Extracted data entries
§ §

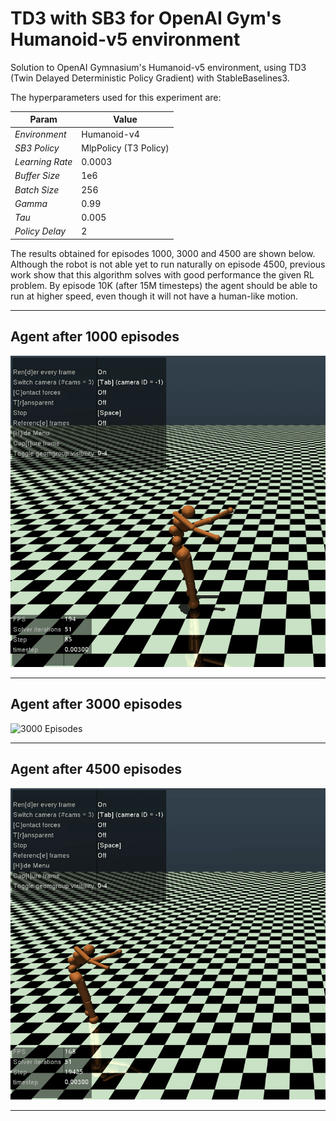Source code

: # TD3 with SB3 for OpenAI Gym's Humanoid-v5 environment

Solution to OpenAI Gymnasium's Humanoid-v5 environment, using TD3 (Twin Delayed Deterministic Policy Gradient) with StableBaselines3.

The hyperparameters used for this experiment are:

| **Param**    | **Value** |
| -------- | ------- |
| *Environment*    | Humanoid-v4    |
| *SB3 Policy*  | MlpPolicy (T3 Policy)    |
| *Learning Rate* | 0.0003     |
| *Buffer Size*    | 1e6    |
| *Batch Size*    | 256    |
| *Gamma*    | 0.99    |
| *Tau*    | 0.005    |
| *Policy Delay*    | 2    |

The results obtained for episodes 1000, 3000 and 4500 are shown below. Although the robot is not able yet to run naturally on episode 4500, previous work show that this algorithm solves with good performance the given RL problem. By episode 10K (after 15M timesteps) the agent should be able to run at higher speed, even though it will not have a human-like motion.

---

## Agent after 1000 episodes

![1000 Episodes](assets/mujoco_humanoid_td3_1000_ep.gif)

---

## Agent after 3000 episodes

![3000 Episodes](assets/mujoco_humanoid_td3_3000_ep.gif)

---

## Agent after 4500 episodes

![4500 Episodes](assets/mujoco_humanoid_td3_4500_ep.gif)

---
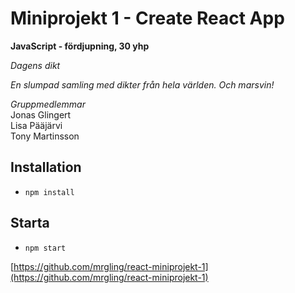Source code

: # Miniprojekt 1 - Create React App

**JavaScript - fördjupning, 30 yhp**

*Dagens dikt*

*En slumpad samling med dikter från hela världen.  Och marsvin!*

*Gruppmedlemmar*  
Jonas Glingert  
Lisa Pääjärvi  
Tony Martinsson

## Installation

* `npm install`

## Starta

* `npm start`  

[https://github.com/mrgling/react-miniprojekt-1](https://github.com/mrgling/react-miniprojekt-1)
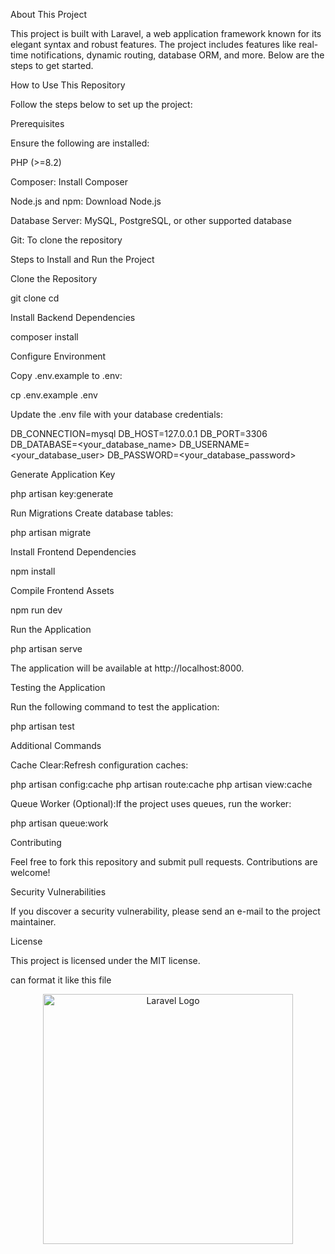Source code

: About This Project

This project is built with Laravel, a web application framework known for its elegant syntax and robust features. The project includes features like real-time notifications, dynamic routing, database ORM, and more. Below are the steps to get started.

How to Use This Repository

Follow the steps below to set up the project:

Prerequisites

Ensure the following are installed:

PHP (>=8.2)

Composer: Install Composer

Node.js and npm: Download Node.js

Database Server: MySQL, PostgreSQL, or other supported database

Git: To clone the repository

Steps to Install and Run the Project

Clone the Repository

git clone <repository-url>
cd <project-directory>

Install Backend Dependencies

composer install

Configure Environment

Copy .env.example to .env:

cp .env.example .env

Update the .env file with your database credentials:

DB_CONNECTION=mysql
DB_HOST=127.0.0.1
DB_PORT=3306
DB_DATABASE=<your_database_name>
DB_USERNAME=<your_database_user>
DB_PASSWORD=<your_database_password>

Generate Application Key

php artisan key:generate

Run Migrations
Create database tables:

php artisan migrate

Install Frontend Dependencies

npm install

Compile Frontend Assets

npm run dev

Run the Application

php artisan serve

The application will be available at http://localhost:8000.

Testing the Application

Run the following command to test the application:

php artisan test

Additional Commands

Cache Clear:Refresh configuration caches:

php artisan config:cache
php artisan route:cache
php artisan view:cache

Queue Worker (Optional):If the project uses queues, run the worker:

php artisan queue:work

Contributing

Feel free to fork this repository and submit pull requests. Contributions are welcome!

Security Vulnerabilities

If you discover a security vulnerability, please send an e-mail to the project maintainer.

License

This project is licensed under the MIT license.

can format it like this file <p align="center"><a href="https://laravel.com" target="_blank"><img src="https://raw.githubusercontent.com/laravel/art/master/logo-lockup/5%20SVG/2%20CMYK/1%20Full%20Color/laravel-logolockup-cmyk-red.svg" width="400" alt="Laravel Logo"></a></p>

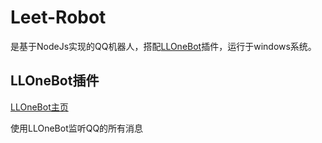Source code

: # Leet-Robot
是基于NodeJs实现的QQ机器人，搭配[LLOneBot](https://llonebot.github.io/zh-CN/)插件，运行于windows系统。

## LLOneBot插件
[LLOneBot主页](https://llonebot.github.io/zh-CN/)

使用LLOneBot监听QQ的所有消息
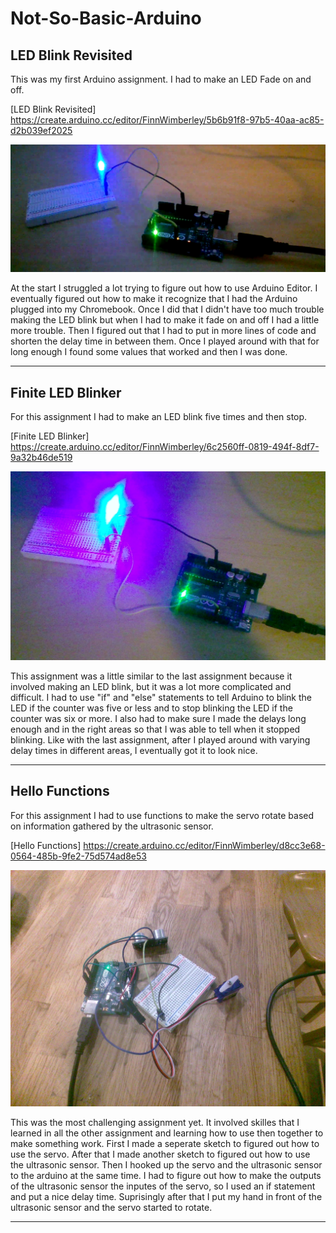 # Not-So-Basic-Arduino

## LED Blink Revisited

This was my first Arduino assignment. I had to make an LED Fade on and off.

[LED Blink Revisited]
https://create.arduino.cc/editor/FinnWimberley/5b6b91f8-97b5-40aa-ac85-d2b039ef2025

![BlinkingLED2](Images/BlinkingLED2.png)

At the start I struggled a lot trying to figure out how to use Arduino Editor. I eventually figured out how to make it recognize that I had the Arduino plugged into my Chromebook. Once I did that I didn't have too much trouble making the LED blink but when I had to make it fade on and off I had a little more trouble. Then I figured out that I had to put in more lines of code and shorten the delay time in between them. Once I played around with that for long enough I found some values that worked and then I was done.

---

## Finite LED Blinker

For this assignment I had to make an LED blink five times and then stop.

[Finite LED Blinker]
https://create.arduino.cc/editor/FinnWimberley/6c2560ff-0819-494f-8df7-9a32b46de519

![FiniteLEDBlinker](Images/FiniteLEDBlinker.jpg)

This assignment was a little similar to the last assignment because it involved making an LED blink, but it was a lot more complicated and difficult. I had to use "if" and "else" statements to tell Arduino to blink the LED if the counter was five or less and to stop blinking the LED if the counter was six or more.  I also had to make sure I made the delays long enough and in the right areas so that I was able to tell when it stopped blinking.  Like with the last assignment, after I played around with varying delay times in different areas, I eventually got it to look nice.

---

## Hello Functions

For this assignment I had to use functions to make the servo rotate based on information gathered by the ultrasonic sensor.

[Hello Functions]
https://create.arduino.cc/editor/FinnWimberley/d8cc3e68-0564-485b-9fe2-75d574ad8e53

![SensorAndServo](Images/SensorAndServo.jpg)

This was the most challenging assignment yet.  It involved skilles that I learned in all the other assignment and learning how to use then together to make something work.  First I made a seperate sketch to figured out how to use the servo.  After that I made another sketch to figured out how to use the ultrasonic sensor.  Then I hooked up the servo and the ultrasonic sensor to the arduino at the same time.  I had to figure out how to make the outputs of the ultrasonic sensor the inputes of the servo, so I used an if statement and put a nice delay time.  Suprisingly after that I put my hand in front of the ultrasonic sensor and the servo started to rotate.

---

§ §

**Prompt**:
Determine how many lines in the records above have the string "rotate". Only the number should be returned.

**Reply**:
2